## Exercise materials

_ _ _

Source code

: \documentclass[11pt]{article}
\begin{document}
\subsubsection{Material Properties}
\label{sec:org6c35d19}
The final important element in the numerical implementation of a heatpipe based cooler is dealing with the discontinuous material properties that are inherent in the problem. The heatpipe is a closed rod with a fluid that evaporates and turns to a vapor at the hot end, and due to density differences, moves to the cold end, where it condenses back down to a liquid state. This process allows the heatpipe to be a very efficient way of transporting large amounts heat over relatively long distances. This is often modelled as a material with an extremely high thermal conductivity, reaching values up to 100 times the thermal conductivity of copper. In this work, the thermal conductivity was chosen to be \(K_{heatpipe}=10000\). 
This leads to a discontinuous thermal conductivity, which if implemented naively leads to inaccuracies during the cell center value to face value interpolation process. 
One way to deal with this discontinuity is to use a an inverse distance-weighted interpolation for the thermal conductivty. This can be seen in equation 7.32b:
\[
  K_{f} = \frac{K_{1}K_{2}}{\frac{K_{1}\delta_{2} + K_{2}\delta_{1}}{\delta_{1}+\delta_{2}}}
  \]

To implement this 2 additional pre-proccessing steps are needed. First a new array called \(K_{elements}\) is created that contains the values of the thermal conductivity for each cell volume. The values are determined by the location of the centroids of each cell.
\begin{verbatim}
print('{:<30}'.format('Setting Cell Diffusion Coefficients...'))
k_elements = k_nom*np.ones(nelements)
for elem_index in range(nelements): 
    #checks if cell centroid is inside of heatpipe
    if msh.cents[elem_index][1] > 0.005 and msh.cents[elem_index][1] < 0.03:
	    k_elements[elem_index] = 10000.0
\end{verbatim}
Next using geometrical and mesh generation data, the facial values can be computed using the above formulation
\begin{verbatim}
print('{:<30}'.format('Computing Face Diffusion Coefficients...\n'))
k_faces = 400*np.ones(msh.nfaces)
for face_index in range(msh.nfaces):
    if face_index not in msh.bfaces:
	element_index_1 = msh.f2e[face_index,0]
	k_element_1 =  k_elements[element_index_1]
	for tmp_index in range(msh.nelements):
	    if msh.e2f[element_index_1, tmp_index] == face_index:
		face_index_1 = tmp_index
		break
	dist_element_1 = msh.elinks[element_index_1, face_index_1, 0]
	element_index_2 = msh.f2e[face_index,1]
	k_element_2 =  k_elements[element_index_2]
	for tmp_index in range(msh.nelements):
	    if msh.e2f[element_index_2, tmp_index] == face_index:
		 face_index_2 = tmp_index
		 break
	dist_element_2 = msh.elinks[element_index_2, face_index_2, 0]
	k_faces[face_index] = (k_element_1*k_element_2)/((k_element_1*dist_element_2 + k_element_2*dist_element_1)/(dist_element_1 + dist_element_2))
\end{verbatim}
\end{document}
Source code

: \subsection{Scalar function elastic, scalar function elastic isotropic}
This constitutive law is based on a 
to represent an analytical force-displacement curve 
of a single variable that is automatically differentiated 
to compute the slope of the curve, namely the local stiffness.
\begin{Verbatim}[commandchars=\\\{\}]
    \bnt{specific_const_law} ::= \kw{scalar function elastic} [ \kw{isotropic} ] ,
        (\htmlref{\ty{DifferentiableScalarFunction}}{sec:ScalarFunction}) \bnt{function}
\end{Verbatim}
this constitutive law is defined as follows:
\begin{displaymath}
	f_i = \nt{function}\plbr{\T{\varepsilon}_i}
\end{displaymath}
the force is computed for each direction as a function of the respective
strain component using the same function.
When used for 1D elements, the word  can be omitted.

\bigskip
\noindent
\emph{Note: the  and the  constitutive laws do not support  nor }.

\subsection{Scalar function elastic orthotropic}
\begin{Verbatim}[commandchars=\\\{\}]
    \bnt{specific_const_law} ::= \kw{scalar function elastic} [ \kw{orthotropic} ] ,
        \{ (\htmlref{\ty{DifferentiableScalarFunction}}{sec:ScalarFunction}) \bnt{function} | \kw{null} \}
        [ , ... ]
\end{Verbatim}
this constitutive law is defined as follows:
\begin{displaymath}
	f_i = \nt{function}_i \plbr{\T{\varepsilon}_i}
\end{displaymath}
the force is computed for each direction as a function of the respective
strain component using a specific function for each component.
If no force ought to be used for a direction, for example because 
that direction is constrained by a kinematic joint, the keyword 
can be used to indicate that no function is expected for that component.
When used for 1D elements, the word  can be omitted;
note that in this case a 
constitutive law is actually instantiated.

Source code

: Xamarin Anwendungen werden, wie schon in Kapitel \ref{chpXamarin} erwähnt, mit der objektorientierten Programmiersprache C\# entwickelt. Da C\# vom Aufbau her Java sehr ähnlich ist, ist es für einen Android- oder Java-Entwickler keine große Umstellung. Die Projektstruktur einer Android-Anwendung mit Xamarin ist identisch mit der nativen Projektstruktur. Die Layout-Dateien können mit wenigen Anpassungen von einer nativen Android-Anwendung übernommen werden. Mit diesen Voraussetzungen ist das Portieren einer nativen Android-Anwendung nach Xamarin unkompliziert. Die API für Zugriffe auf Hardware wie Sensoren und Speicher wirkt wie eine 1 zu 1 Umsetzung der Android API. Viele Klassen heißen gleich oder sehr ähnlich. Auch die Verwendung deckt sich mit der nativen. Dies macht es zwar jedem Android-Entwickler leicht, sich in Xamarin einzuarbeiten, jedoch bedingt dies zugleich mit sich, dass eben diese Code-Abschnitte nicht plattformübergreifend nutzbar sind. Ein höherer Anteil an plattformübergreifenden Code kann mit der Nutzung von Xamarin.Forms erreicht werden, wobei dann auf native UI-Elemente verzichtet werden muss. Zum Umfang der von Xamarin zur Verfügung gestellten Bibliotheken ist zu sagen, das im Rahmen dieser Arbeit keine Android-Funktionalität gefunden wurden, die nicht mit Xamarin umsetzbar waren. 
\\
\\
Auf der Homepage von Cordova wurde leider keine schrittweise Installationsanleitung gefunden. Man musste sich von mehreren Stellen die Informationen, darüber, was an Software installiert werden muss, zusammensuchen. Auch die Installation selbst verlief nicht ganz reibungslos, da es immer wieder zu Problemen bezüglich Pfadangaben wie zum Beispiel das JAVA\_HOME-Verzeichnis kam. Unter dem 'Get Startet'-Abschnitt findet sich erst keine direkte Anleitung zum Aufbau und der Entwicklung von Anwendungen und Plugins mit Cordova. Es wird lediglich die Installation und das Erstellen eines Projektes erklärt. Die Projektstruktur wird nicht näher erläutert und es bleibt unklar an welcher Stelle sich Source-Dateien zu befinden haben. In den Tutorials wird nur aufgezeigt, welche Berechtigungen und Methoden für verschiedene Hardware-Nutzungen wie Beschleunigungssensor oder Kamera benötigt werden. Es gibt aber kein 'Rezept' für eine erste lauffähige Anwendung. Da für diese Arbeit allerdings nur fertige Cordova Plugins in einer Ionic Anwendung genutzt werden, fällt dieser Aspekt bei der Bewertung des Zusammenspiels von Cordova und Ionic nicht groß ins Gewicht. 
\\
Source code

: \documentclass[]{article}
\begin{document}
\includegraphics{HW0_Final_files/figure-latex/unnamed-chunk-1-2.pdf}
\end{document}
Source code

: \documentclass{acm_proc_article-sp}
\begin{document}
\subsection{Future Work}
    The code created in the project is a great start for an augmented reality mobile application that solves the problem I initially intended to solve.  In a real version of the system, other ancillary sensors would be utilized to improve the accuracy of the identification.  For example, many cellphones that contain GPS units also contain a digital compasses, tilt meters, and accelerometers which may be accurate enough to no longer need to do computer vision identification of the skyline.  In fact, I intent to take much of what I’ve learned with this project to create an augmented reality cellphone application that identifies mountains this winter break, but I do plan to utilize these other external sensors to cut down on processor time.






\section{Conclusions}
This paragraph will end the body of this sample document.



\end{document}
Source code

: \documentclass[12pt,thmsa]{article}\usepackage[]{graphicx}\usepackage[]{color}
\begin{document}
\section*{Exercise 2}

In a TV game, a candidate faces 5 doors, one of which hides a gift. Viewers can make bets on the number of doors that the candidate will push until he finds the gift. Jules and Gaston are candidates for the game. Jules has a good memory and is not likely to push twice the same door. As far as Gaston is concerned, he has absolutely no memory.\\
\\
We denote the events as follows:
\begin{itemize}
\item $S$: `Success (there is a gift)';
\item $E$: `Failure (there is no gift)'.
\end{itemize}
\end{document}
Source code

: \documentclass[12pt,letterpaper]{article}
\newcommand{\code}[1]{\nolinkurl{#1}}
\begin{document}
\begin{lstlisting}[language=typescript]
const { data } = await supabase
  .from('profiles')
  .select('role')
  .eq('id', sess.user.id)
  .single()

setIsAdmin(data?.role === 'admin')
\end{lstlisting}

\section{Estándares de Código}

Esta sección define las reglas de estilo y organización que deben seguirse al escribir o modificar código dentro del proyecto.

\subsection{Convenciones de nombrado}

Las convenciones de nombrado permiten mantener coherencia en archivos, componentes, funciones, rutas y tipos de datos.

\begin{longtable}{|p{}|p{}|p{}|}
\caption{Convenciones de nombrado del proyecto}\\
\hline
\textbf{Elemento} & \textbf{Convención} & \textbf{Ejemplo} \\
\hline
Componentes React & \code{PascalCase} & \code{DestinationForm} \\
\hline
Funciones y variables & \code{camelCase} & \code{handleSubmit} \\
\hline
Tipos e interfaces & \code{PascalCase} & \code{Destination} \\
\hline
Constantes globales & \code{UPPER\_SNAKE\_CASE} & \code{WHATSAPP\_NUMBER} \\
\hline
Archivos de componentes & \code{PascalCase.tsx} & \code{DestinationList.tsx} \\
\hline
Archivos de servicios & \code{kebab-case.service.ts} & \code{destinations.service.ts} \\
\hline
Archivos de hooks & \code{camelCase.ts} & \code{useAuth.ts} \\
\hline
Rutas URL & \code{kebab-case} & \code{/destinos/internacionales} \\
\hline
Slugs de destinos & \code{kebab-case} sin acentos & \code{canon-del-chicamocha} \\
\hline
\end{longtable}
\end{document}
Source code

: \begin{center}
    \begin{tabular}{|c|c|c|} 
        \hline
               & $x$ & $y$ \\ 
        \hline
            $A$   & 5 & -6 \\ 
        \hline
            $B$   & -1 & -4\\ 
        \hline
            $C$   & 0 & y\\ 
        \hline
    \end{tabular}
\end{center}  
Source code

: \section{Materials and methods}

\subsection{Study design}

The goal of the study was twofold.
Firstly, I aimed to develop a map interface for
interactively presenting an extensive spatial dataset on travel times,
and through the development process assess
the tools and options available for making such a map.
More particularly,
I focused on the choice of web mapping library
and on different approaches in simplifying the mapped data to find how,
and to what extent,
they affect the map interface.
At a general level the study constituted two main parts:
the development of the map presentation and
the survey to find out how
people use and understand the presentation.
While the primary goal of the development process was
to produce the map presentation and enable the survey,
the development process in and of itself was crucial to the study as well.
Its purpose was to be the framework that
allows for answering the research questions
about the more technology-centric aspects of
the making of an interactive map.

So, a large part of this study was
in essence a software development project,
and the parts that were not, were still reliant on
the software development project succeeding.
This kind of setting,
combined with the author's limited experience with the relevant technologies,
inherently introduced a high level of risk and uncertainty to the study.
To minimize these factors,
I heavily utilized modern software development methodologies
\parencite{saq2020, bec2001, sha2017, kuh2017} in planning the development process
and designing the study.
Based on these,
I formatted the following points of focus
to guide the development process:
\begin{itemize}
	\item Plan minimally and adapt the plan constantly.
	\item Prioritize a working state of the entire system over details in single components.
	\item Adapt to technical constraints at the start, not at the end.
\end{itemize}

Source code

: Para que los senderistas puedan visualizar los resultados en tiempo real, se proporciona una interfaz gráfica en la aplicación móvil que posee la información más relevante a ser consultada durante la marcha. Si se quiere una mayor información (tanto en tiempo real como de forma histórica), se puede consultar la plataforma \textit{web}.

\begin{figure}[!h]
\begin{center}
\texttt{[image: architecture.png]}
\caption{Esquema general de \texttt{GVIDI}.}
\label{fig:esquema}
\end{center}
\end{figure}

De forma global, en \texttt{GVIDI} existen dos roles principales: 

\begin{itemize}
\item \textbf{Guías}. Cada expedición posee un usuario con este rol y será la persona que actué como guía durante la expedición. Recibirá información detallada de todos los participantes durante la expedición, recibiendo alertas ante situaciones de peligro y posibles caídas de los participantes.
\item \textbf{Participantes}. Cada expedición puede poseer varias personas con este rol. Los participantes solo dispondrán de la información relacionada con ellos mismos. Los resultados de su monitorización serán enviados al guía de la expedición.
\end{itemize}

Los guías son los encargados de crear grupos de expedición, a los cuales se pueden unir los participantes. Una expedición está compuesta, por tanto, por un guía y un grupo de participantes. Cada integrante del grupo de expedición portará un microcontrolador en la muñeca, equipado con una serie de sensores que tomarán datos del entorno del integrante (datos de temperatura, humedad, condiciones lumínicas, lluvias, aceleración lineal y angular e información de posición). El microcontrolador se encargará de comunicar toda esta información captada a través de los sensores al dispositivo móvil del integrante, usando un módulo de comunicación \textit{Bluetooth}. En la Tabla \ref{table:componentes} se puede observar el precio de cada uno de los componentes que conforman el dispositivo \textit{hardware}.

_ _ _

## Exercise description
Would you please return all lines from the listing above that contain "goal"?

## Solution to the exercise
The goal of the study was twofold.
While the primary goal of the development process was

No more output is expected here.